Edit: Ok, minutes after having posted something clicked and now everything seems clear. My question now is rather does it make sense or is there a better approach?

Histograms

The first histogram is that of my control settings (epsilon = 0.1) and the other is when epsilon = 0.4. As epsilon grows the data's skew tends to become (from what I can see) more and more to the right. Due to my lack of reputation points I can only post two images, but the trends persists for all the values of epsilon I have tested thus far.

Answer 1

The description of the data would suggest that you have time-to-event data and that analysis with Cox's model could be employed to help resolve some of the distributional issues you describe. The issue here is not so much identifying a perfect distribution for your data as deciding what type of data you actually have. Based on the ability to perform 2500 repetitions of the experiment, please comment on whether your data are generated from a deterministic or stochastic process, which are less well-suited to statistical inference.

In order of preference, the negative binomial, Poisson or normal distributions are candidate distributions given your data. To use the normal distribution, consider a data transformation to reduce the skew. For each distribution, fit statistics are available to test the fit to the respective distribution.

Analysis of ranks can also be used, as you suggest in the original post. Note that ranks are being compared and not medians. For this sample size, non-parametric analysis would like perform as well as methods based on the normal distribution. The skew is not important for nonparametric analysis, as all values are ranked and analyzed.

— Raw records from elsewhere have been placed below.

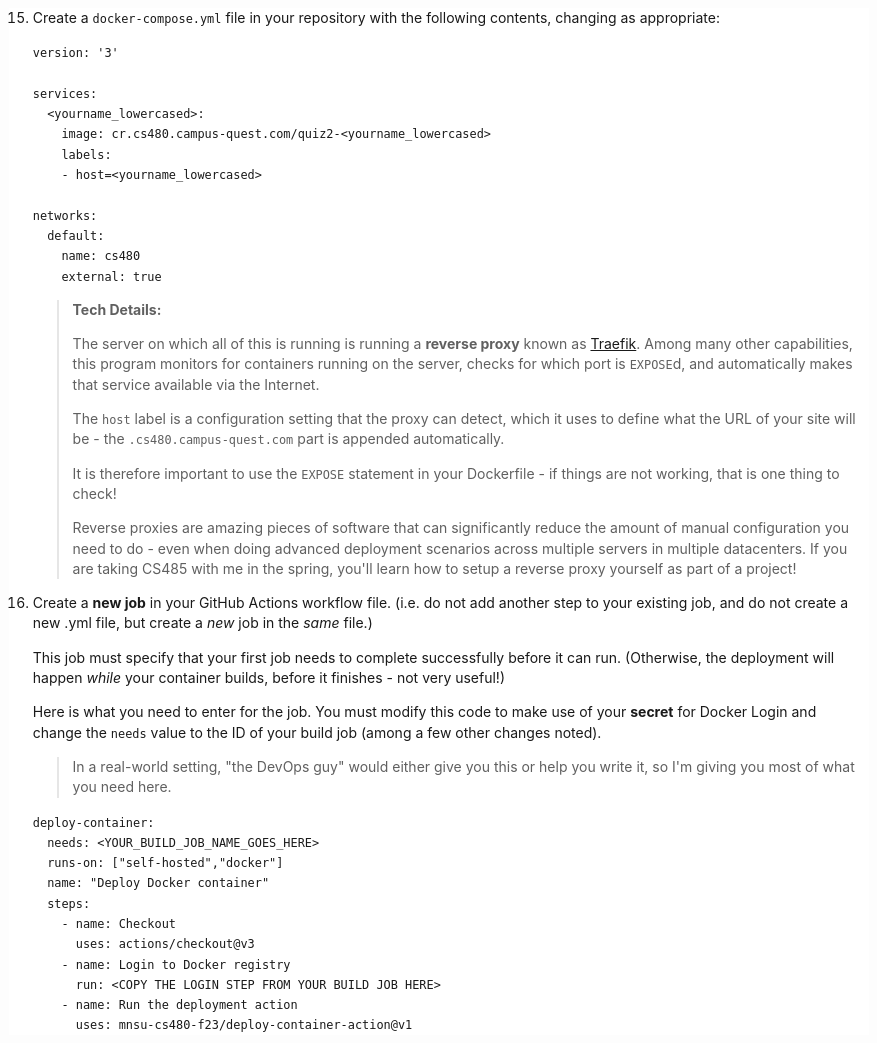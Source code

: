 15. Create a `docker-compose.yml` file in your repository with the following contents, changing as appropriate:

        version: '3'

        services:
          <yourname_lowercased>:
            image: cr.cs480.campus-quest.com/quiz2-<yourname_lowercased>
            labels:
            - host=<yourname_lowercased>

        networks:
          default:
            name: cs480
            external: true

    > **Tech Details:**
    >
    > The server on which all of this is running is running a **reverse proxy** known as [Traefik](https://traefik.io). Among many other capabilities, this program monitors for containers running on the server, checks for which port is `EXPOSE`d, and automatically makes that service available via the Internet. 
    >
    > The `host` label is a configuration setting that the proxy can detect, which it uses to define what the URL of your site will be - the `.cs480.campus-quest.com` part is appended automatically.
    >
    > It is therefore important to use the `EXPOSE` statement in your Dockerfile - if things are not working, that is one thing to check!
    >
    > Reverse proxies are amazing pieces of software that can significantly reduce the amount of manual configuration you need to do - even when doing advanced deployment scenarios across multiple servers in multiple datacenters. If you are taking CS485 with me in the spring, you'll learn how to setup a reverse proxy yourself as part of a project!

16. Create a **new job** in your GitHub Actions workflow file. (i.e. do not add another step to your existing job, and do not create a new .yml file, but create a *new* job in the *same* file.)

    This job must specify that your first job needs to complete successfully before it can run. (Otherwise, the deployment will happen *while* your container builds, before it finishes - not very useful!)

    Here is what you need to enter for the job. You must modify this code to make use of your **secret** for Docker Login and change the `needs` value to the ID of your build job (among a few other changes noted). 

    > In a real-world setting, "the DevOps guy" would either give you this or help you write it, so I'm giving you most of what you need here.

        deploy-container:
          needs: <YOUR_BUILD_JOB_NAME_GOES_HERE>
          runs-on: ["self-hosted","docker"]
          name: "Deploy Docker container"
          steps:
            - name: Checkout
              uses: actions/checkout@v3
            - name: Login to Docker registry
              run: <COPY THE LOGIN STEP FROM YOUR BUILD JOB HERE>
            - name: Run the deployment action
              uses: mnsu-cs480-f23/deploy-container-action@v1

Very generally, I would recommend a regression technique given the need to evaluate multiple independent variables. I would generally prefer a time-to-event analysis given the natural time to convergence you describe as the dependent variable. Cox's model or a parametric Weibull model (fit statistics available for both) may allow you to nicely evaluate your parameters using one test instead of multiple tests for values of each parameter, suggested in a previous version of the post.